Dataset entries:
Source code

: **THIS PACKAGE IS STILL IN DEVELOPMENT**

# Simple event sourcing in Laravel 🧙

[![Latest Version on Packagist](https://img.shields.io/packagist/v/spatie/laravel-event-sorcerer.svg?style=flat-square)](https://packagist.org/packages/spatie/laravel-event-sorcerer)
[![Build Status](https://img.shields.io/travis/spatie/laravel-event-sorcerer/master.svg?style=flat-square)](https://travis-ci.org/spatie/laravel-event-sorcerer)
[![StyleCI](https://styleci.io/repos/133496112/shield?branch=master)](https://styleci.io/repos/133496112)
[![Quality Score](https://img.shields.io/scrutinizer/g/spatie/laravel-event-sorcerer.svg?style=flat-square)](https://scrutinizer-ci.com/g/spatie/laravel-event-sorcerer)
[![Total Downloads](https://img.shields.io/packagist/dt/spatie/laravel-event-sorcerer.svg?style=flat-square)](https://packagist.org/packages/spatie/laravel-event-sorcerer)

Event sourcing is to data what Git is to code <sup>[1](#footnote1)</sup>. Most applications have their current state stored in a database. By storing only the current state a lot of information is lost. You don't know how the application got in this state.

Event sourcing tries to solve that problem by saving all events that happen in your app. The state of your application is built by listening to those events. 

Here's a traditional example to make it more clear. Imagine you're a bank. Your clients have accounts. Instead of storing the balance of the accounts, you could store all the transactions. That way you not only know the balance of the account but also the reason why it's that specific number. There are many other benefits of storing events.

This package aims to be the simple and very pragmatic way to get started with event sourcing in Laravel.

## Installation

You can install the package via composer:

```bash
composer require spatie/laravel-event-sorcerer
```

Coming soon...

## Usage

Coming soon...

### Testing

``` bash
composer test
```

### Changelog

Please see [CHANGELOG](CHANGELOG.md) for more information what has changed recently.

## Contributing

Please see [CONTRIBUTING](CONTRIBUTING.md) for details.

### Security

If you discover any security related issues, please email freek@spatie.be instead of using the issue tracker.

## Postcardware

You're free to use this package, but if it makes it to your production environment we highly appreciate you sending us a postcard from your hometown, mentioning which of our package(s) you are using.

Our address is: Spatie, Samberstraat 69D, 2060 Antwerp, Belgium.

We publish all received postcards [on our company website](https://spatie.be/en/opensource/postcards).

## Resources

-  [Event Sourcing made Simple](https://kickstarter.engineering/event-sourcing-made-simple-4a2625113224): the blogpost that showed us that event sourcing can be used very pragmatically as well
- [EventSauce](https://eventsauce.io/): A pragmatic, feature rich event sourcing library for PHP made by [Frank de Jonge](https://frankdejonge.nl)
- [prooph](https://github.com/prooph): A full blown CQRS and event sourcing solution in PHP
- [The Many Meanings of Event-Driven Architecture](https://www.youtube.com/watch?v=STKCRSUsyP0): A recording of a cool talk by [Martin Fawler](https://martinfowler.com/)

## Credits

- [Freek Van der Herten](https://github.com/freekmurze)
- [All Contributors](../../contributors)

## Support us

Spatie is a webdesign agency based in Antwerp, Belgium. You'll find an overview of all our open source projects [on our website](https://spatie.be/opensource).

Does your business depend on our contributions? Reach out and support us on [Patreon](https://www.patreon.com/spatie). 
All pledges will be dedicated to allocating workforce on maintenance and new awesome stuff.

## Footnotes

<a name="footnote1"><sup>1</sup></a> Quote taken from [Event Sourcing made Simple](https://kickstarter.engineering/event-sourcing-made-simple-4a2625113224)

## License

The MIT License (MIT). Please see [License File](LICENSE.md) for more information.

* Exercise: Show all of the lines above in which "square" is present.

* Output below:
[![Latest Version on Packagist](https://img.shields.io/packagist/v/spatie/laravel-event-sorcerer.svg?style=flat-square)](https://packagist.org/packages/spatie/laravel-event-sorcerer)
[![Build Status](https://img.shields.io/travis/spatie/laravel-event-sorcerer/master.svg?style=flat-square)](https://travis-ci.org/spatie/laravel-event-sorcerer)
[![Quality Score](https://img.shields.io/scrutinizer/g/spatie/laravel-event-sorcerer.svg?style=flat-square)](https://scrutinizer-ci.com/g/spatie/laravel-event-sorcerer)
[![Total Downloads](https://img.shields.io/packagist/dt/spatie/laravel-event-sorcerer.svg?style=flat-square)](https://packagist.org/packages/spatie/laravel-event-sorcerer)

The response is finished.